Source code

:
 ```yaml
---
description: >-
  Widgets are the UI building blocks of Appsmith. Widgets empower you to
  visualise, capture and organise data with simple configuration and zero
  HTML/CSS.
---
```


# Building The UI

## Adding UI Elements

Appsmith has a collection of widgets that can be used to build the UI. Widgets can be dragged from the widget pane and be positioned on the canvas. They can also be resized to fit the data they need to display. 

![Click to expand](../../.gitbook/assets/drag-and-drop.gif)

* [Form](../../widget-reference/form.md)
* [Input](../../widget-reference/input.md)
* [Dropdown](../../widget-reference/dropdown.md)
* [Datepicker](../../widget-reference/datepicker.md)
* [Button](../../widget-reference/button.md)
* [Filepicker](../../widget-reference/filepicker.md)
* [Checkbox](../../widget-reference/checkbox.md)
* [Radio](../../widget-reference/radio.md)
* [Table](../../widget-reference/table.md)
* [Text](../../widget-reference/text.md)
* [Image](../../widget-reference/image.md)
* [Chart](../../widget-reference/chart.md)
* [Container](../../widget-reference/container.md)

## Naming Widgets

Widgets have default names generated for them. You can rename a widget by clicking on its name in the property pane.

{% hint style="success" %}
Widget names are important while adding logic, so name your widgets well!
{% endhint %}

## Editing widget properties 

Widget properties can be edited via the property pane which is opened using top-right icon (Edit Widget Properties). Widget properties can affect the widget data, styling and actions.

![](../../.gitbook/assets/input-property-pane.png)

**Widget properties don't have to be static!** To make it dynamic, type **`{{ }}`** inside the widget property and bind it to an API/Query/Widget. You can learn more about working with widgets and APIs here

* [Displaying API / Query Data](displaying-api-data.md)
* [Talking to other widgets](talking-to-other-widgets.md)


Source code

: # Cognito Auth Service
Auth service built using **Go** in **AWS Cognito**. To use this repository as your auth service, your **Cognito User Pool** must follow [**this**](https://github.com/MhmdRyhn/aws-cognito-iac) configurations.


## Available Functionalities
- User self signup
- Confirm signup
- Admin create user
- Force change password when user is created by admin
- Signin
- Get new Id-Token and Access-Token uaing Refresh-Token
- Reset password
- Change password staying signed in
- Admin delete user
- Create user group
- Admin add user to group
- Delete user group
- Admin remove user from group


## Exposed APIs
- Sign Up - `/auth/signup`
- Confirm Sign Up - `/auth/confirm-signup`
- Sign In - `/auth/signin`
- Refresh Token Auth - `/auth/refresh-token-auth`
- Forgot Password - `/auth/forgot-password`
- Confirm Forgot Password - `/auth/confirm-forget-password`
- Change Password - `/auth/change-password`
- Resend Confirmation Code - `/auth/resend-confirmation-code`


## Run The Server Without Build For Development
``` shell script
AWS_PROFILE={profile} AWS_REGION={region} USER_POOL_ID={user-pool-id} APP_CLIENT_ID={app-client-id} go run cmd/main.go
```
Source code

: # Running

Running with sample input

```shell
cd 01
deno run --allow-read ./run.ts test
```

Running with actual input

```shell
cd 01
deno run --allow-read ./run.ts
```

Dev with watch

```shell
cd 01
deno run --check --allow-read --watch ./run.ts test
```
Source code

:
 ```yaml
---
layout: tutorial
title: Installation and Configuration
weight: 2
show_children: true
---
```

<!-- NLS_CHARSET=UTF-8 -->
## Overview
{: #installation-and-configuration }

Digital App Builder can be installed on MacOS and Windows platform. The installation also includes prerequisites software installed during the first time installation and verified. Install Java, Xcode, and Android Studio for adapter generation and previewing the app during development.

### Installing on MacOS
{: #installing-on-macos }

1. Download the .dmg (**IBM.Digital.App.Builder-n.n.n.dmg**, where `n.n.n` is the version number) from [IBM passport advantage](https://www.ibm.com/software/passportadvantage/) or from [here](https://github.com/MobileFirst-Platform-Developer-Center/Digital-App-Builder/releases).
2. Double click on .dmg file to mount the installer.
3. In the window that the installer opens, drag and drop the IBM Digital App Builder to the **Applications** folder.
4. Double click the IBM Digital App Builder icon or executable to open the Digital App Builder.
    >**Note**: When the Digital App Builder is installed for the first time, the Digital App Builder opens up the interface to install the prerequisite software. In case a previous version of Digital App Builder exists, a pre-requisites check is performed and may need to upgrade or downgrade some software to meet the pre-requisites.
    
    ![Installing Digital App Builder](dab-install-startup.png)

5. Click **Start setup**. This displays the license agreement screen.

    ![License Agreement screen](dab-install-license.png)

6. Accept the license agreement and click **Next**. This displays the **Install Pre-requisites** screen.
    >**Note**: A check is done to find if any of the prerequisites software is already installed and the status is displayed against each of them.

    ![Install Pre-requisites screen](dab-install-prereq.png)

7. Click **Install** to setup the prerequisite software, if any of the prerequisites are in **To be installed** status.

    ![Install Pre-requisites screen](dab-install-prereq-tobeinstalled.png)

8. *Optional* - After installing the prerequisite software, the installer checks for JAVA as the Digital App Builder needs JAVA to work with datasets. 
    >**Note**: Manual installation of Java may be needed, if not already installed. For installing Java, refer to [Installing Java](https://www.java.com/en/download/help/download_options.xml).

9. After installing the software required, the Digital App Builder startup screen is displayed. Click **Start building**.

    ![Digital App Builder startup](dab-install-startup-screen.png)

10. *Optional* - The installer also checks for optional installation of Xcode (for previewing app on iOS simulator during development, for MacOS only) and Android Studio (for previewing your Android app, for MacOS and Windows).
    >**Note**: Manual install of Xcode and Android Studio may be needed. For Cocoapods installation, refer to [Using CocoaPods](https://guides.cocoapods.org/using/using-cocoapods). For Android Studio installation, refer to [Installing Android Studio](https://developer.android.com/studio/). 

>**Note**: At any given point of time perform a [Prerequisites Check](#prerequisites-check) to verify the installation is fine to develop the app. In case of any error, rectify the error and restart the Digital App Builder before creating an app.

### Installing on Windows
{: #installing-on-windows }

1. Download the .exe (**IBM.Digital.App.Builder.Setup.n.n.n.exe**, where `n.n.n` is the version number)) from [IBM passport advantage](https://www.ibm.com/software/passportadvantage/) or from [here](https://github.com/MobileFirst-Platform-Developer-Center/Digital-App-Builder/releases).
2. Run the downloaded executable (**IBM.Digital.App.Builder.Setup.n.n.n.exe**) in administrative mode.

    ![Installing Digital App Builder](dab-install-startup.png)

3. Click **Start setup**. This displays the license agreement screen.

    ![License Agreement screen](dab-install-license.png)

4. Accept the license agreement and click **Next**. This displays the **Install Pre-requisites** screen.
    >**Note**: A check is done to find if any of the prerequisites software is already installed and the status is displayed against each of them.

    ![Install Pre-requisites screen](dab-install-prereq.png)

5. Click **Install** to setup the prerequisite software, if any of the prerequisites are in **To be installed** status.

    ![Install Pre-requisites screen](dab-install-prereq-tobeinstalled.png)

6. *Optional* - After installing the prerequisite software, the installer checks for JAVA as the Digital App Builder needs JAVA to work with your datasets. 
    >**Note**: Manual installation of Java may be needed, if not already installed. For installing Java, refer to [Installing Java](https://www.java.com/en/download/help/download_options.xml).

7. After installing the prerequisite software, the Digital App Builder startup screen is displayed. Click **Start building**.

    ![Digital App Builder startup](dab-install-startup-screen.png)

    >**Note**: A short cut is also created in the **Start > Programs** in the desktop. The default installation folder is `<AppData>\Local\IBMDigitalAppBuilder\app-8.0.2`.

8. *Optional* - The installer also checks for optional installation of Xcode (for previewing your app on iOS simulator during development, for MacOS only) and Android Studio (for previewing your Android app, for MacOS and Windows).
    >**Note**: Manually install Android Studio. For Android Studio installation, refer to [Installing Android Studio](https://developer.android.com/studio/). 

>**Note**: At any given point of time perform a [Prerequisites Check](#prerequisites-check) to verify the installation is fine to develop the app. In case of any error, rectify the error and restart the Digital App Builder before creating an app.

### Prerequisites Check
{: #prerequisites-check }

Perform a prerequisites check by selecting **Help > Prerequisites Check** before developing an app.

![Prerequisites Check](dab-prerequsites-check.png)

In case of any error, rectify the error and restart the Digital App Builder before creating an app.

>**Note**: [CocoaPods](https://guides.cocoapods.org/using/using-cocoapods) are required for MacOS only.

==*==

• Task details: Nothing outside this range should appear: the lines from the start of the listing through the line with "Widget names are", each reproduced exactly, both ends included.

• Result for this exercise:
Source code

:
 ```yaml
---
description: >-
  Widgets are the UI building blocks of Appsmith. Widgets empower you to
  visualise, capture and organise data with simple configuration and zero
  HTML/CSS.
---
```


# Building The UI

## Adding UI Elements

Appsmith has a collection of widgets that can be used to build the UI. Widgets can be dragged from the widget pane and be positioned on the canvas. They can also be resized to fit the data they need to display. 

![Click to expand](../../.gitbook/assets/drag-and-drop.gif)

* [Form](../../widget-reference/form.md)
* [Input](../../widget-reference/input.md)
* [Dropdown](../../widget-reference/dropdown.md)
* [Datepicker](../../widget-reference/datepicker.md)
* [Button](../../widget-reference/button.md)
* [Filepicker](../../widget-reference/filepicker.md)
* [Checkbox](../../widget-reference/checkbox.md)
* [Radio](../../widget-reference/radio.md)
* [Table](../../widget-reference/table.md)
* [Text](../../widget-reference/text.md)
* [Image](../../widget-reference/image.md)
* [Chart](../../widget-reference/chart.md)
* [Container](../../widget-reference/container.md)

## Naming Widgets

Widgets have default names generated for them. You can rename a widget by clicking on its name in the property pane.

{% hint style="success" %}
Widget names are important while adding logic, so name your widgets well!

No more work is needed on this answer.